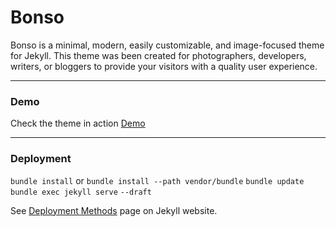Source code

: # Bonso

Bonso is a minimal, modern, easily customizable, and image-focused theme for Jekyll. This theme was been created for photographers, developers, writers, or bloggers to provide your visitors with a quality user experience.

* * *

### Demo

Check the theme in action [Demo](https://bonso.netlify.app/)

* * *

### Deployment

`bundle install` or `bundle install --path vendor/bundle`
`bundle update`
`bundle exec jekyll serve`
`--draft`

See [Deployment Methods](https://jekyllrb.com/docs/deployment-methods/) page on Jekyll website.
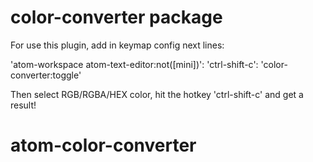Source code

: # color-converter package

For use this plugin, add in keymap config next lines:

'atom-workspace atom-text-editor:not([mini])':
    'ctrl-shift-c': 'color-converter:toggle'

Then select RGB/RGBA/HEX color, hit the hotkey 'ctrl-shift-c' and get a result!

# atom-color-converter
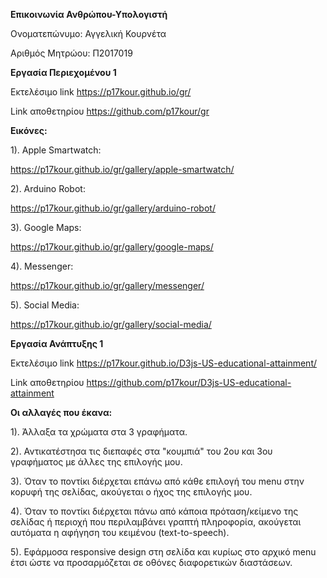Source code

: **Επικοινωνία Ανθρώπου-Υπολογιστή**
 
 Ονοματεπώνυμο: Αγγελική Κουρνέτα
 
 Αριθμός Μητρώου: Π2017019
 
 **Εργασία Περιεχομένου 1**
 
 Εκτελέσιμο link https://p17kour.github.io/gr/
 
 Link αποθετηρίου https://github.com/p17kour/gr
 
 **Εικόνες:**
 
 1). Apple Smartwatch:
 
 https://p17kour.github.io/gr/gallery/apple-smartwatch/
 
 2). Arduino Robot:
 
 https://p17kour.github.io/gr/gallery/arduino-robot/
 
 3). Google Maps:
 
 https://p17kour.github.io/gr/gallery/google-maps/
 
 4). Messenger:
 
 https://p17kour.github.io/gr/gallery/messenger/
 
 5). Social Media:
 
 https://p17kour.github.io/gr/gallery/social-media/


**Εργασία Ανάπτυξης 1**

Εκτελέσιμο link https://p17kour.github.io/D3js-US-educational-attainment/

Link αποθετηρίου https://github.com/p17kour/D3js-US-educational-attainment

**Οι αλλαγές που έκανα:**

1). Άλλαξα τα χρώματα στα 3 γραφήματα.

2). Αντικατέστησα τις διεπαφές στα "κουμπιά" του 2ου και 3ου γραφήματος με άλλες της επιλογής μου.

3). Όταν το ποντίκι διέρχεται επάνω από κάθε επιλογή του menu στην κορυφή της σελίδας, ακούγεται ο ήχος της επιλογής μου.

4). Όταν το ποντίκι διέρχεται πάνω από κάποια πρόταση/κείμενο της σελίδας ή περιοχή που περιλαμβάνει γραπτή πληροφορία, ακούγεται αυτόματα η αφήγηση του κειμένου (text-to-speech).

5). Εφάρμοσα responsive design στη σελίδα και κυρίως στο αρχικό menu έτσι ώστε να προσαρμόζεται σε οθόνες διαφορετικών διαστάσεων.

++++++++

- _Work request_:
What is the number of lines in the records above that include the word "επιλογής"? Reply with that number and nothing more.

- _Solution for this exercise_:
2